Lorsqu’il a chanté Mango Tree, qu’il a composée lors d’un voyage en Ouganda, il a parlé d’amour en nous faisant voyager avec lui. Un ajout instrumental inusité, le cor, s’est invité dans le refrain. Il a été intéressant d’entendre ce cuivre tout au long du spectacle.

Exhale/Inhale et L’imposteur, si personnelle et touchante, ont elles aussi bénéficié de cette intensité accrue. Le mariage entre la douceur et le survolté a été heureux.

Après que Matt Holubowski eut invité Céline Dion et Paul McCartney sur scène, c’est finalement Aliocha et Jason Bajada qui l’ont rejoint pour Over My Shoulder, chanson qu’ils ont écrite un été à Los Angeles, lors d’un camp d’écriture. Sans tout à fait concilier les styles des trois artistes, le fruit de cette collaboration est une parfaite rencontre de leurs talents. C’est la chanson d’été qui donne envie de se balancer de droite à gauche, les bras en l’air (et c’est exactement ce qu’a fait le public). 

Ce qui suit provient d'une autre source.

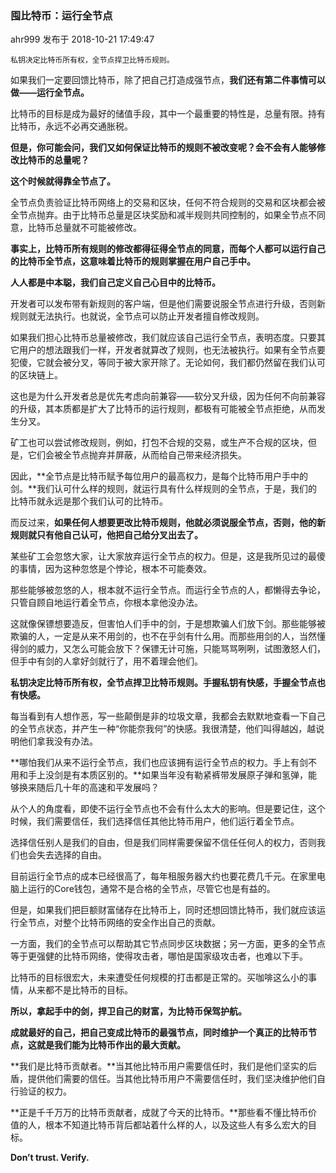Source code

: ### 囤比特币：运行全节点

ahr999  发布于 2018-10-21 17:49:47 

```
私钥决定比特币所有权，全节点捍卫比特币规则。
```

如果我们一定要回馈比特币，除了把自己打造成强节点，**我们还有第二件事情可以做——运行全节点。**

比特币的目标是成为最好的储值手段，其中一个最重要的特性是，总量有限。持有比特币，永远不必再交通胀税。

**但是，你可能会问，我们又如何保证比特币的规则不被改变呢？会不会有人能够修改比特币的总量呢？**

**这个时候就得靠全节点了。**

全节点负责验证比特币网络上的交易和区块，任何不符合规则的交易和区块都会被全节点抛弃。由于比特币总量是区块奖励和减半规则共同控制的，如果全节点不同意，比特币总量就不可能被修改。

**事实上，比特币所有规则的修改都得征得全节点的同意，而每个人都可以运行自己的比特币全节点，这意味着比特币的规则掌握在用户自己手中。**

**人人都是中本聪，我们自己定义自己心目中的比特币。**

开发者可以发布带有新规则的客户端，但是他们需要说服全节点进行升级，否则新规则就无法执行。也就说，全节点可以防止开发者擅自修改规则。

如果我们担心比特币总量被修改，我们就应该自己运行全节点，表明态度。只要其它用户的想法跟我们一样，开发者就算改了规则，也无法被执行。如果有全节点要犯傻，它就会被分叉，等同于被大家开除了。无论如何，我们都仍然留在我们认可的区块链上。

这也是为什么开发者总是优先考虑向前兼容——软分叉升级，因为任何不向前兼容的升级，其本质都是扩大了比特币的运行规则，都极有可能被全节点拒绝，从而发生分叉。

矿工也可以尝试修改规则，例如，打包不合规的交易，或生产不合规的区块，但是，它们会被全节点抛弃并屏蔽，从而给自己带来经济损失。

因此，**全节点是比特币赋予每位用户的最高权力，是每个比特币用户手中的剑。**我们认可什么样的规则，就运行具有什么样规则的全节点，于是，我们的比特币就永远是那个我们认可的比特币。

而反过来，**如果任何人想要更改比特币规则，他就必须说服全节点，否则，他的新规则就只有他自己认可，他把自己给分叉出去了。**

某些矿工会忽悠大家，让大家放弃运行全节点的权力。但是，这是我所见过的最傻的事情，因为这种忽悠是个悖论，根本不可能奏效。

那些能够被忽悠的人，根本就不运行全节点。而运行全节点的人，都懒得去争论，只管自顾自地运行着全节点，你根本拿他没办法。

这就像保镖想要造反，但害怕人们手中的剑，于是想欺骗人们放下剑。那些能够被欺骗的人，一定是从来不用剑的，也不在乎剑有什么用。而那些用剑的人，当然懂得剑的威力，又怎么可能会放下？保镖无计可施，只能骂骂咧咧，试图激怒人们，但手中有剑的人拿好剑就行了，用不着理会他们。

**私钥决定比特币所有权，全节点捍卫比特币规则。手握私钥有快感，手握全节点也有快感。**

每当看到有人想作恶，写一些颠倒是非的垃圾文章，我都会去默默地查看一下自己的全节点状态，并产生一种“你能奈我何”的快感。我很清楚，他们叫得越凶，越说明他们拿我没有办法。

**哪怕我们从来不运行全节点，我们也应该拥有运行全节点的权力。手上有剑不用和手上没剑是有本质区别的。**如果当年没有勒紧裤带发展原子弹和氢弹，能够换来随后几十年的高速和平发展吗？

从个人的角度看，即使不运行全节点也不会有什么太大的影响。但是要记住，这个时候，我们需要信任，我们选择信任其他比特币用户，他们运行着全节点。

选择信任别人是我们的自由，但是我们同样需要保留不信任任何人的权力，否则我们也会失去选择的自由。

目前运行全节点的成本已经很高了，每年租服务器大约也要花费几千元。在家里电脑上运行的Core钱包，通常不是合格的全节点，尽管它也是有益的。

但是，如果我们把巨额财富储存在比特币上，同时还想回馈比特币，我们就应该运行全节点，对整个比特币网络的安全作出自己的贡献。

一方面，我们的全节点可以帮助其它节点同步区块数据；另一方面，更多的全节点等于更强健的比特币网络，使得攻击者，哪怕是国家级攻击者，也难以下手。

比特币的目标很宏大，未来遭受任何规模的打击都是正常的。买咖啡这么小的事情，从来都不是比特币的目标。

**所以，拿起手中的剑，捍卫自己的财富，为比特币保驾护航。**

**成就最好的自己，把自己变成比特币的最强节点，同时维护一个真正的比特币节点，这就是我们能为比特币作出的最大贡献。**

**我们是比特币贡献者。**当其他比特币用户需要信任时，我们是他们坚实的后盾，提供他们需要的信任。当其他比特币用户不需要信任时，我们坚决维护他们自行验证的权力。

**正是千千万万的比特币贡献者，成就了今天的比特币。**那些看不懂比特币价值的人，根本不知道比特币背后都站着什么样的人，以及这些人有多么宏大的目标。

**Don’t trust. Verify.**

Aliocha et Jason se sont joints aux choristes et Matt a délaissé tout instrument pour la reprise de la soirée, Chicago, de Sufjan Stevens. Le cor s’est mêlé aux violons, a résonné plus fort que les autres à certains moments, et s’est avéré plus utile qu’à sa dernière intervention. Mais c’était de loin le moment le moins intéressant de la soirée. Il en faut parfois un…

Deux nouvelles chansons ont suivi, avant The Weatherman. La première (appelons-la First Comes the Fall, faute de titre annoncé) nous a ramenés à Solitudes, mais avec un plus. On sent qu’Holubowski a voulu tenter d’ajouter une nouvelle texture à un son qu’il contrôle déjà. Devant « la plus grande et la plus polie des foules » qu’il ait jamais vue, il a proposé une excursion dans notre « happy place », avec la deuxième nouveauté.

Et il a voulu enregistrer la foule pour (peut-être) ajouter l’échantillon à cette nouvelle chanson en chantier. Le piano sonnait comme un orgue, la batterie donnait la lente cadence et la chanson était sublime, poignante.

Entre la groovy The Weatherman et The Year I Was Undone, la (superbe) finale, une autre petite nouvelle s’est fait connaître. Encore une fois, à notre humble avis, ça devrait être splendide, sur disque.

Juste pour cet avant-goût, on est moins navrés que Matt Holubowski disparaisse à nouveau pour se plonger dans la création pour les prochains mois. Si c’est pour en sortir d’autres comme celles-ci, qu’il prenne le temps qu’il faudra.